Look, this is getting into the realms of a pointless semantic quibble.
The problem is that untrusted tasks need to be forcibly suspended when
they have no legitimate work to do and the user hasn't authorised them
to continue even if the scheduler sees them as runnable.  Whether that's
achieved by suspending the entire system or forcibly idling the tasks
(using blocking states or freezers or something) so the scheduler can
suspend from idle is something to be discussed, but the net result is
that we have to stop a certain set of tasks in such a way that they can
still receive certain external events ... semantically, this is
equivalent to not running runnable tasks in my book. (Perhaps this whole
thing is because the word runnable means different things ... I'm
thinking a task that would consume power ... are you thinking in the
scheduler R state?)

Realistically, the main thing we need to do is stop timers posted
against the task (which is likely polling in a main loop, that being the
usual form of easy to write but power crazy app behaviour) from waking
the task and bringing the system out of suspend (whether from idle or
forced).

> If current hardware can't cope, too friggin bad, get better hardware.
> 
> But the truth is, all your OMAP phones really can deal with it.

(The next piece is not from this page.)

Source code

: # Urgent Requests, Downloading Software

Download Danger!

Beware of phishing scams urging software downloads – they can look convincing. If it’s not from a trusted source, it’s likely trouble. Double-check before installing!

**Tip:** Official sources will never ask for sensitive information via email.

That's rubbish and you know it.  We do software workarounds for hardware
problems all the time ... try doing a git grep -i errata in arch x86, or
imagine a USB subsystem that only supported sane standards conforming
devices: that would have an almost zero intersect with the current USB
device market.

The job of the kernel is to accommodate hardware as best it can ...
sometimes it might not be able to, but most of the time it does a pretty
good job.

The facts are that C states and S states are different and are entered
differently.  For some omap hardware, the power consumption in the
lowest C state (with all the ancillary power control) is the same as S3,
that's fine, suspend from idle works as well as suspend to ram modulo
bad apps. For quite a lot of MSM hardware, the lowest C state power
consumption is quite a bit above S3.  It's not acceptable to tell those
people "tough, your battery runs out in 30 minutes because you bought
the wrong hardware".  We have to figure out how to get to S3 ... whether
this is from idle or some other mechanism is again a discussion point,
but not doing it is not an option.

> > I have not seen any suggestions for how to deal with all our
> > interprocess dependencies when pausing a subset of processes. Without
> > a solution to that we can only pause a subset of the processes we want
> > to pause.
> 
> Do not 'pause' processes and you don't have the problem, make them stop
> on their own accord or kill them if they dont listen.. who cares about
> ill-behaved apps anyway?
> 
> But really, if you want a more detailed answer, you need to provide more
> detail on these problems.
> 
> If you want to allow an untrusted app to provide a dependency for a
> trusted app, you've lost and I don't care.
> 
> Trusted apps should be well behaved, otherwise there really is no point.
> 
> > These solutions do not allow us to use suspend. They may get us closer
> > to the power consumption we get from suspend on the good hardware or
> > even surpass it, but we still need suspend on some hardware, and we
> > would get event better results by using these solutions in addition to
> > suspend compared to using them instead of suspend.
> 
> Not using suspend is exactly the point. As Alan has argued, propagating
> suspend blockers up into all regions of userspace will take much longer
> than fixing the hardware.

Strange, that's not what I heard as the possible solution.  I thought he
was advocating expressing the kernel side of suspend blockers as QoS
constraints.  Once we have QoS constraints correctly done in the kernel,
userspace still has to express its requirements.  If the requirements
are static, then they can be done from policy files or in some other
static way but if they're dynamic, they'll still have to be in the
applications ... in about the same places the android wakelocks are.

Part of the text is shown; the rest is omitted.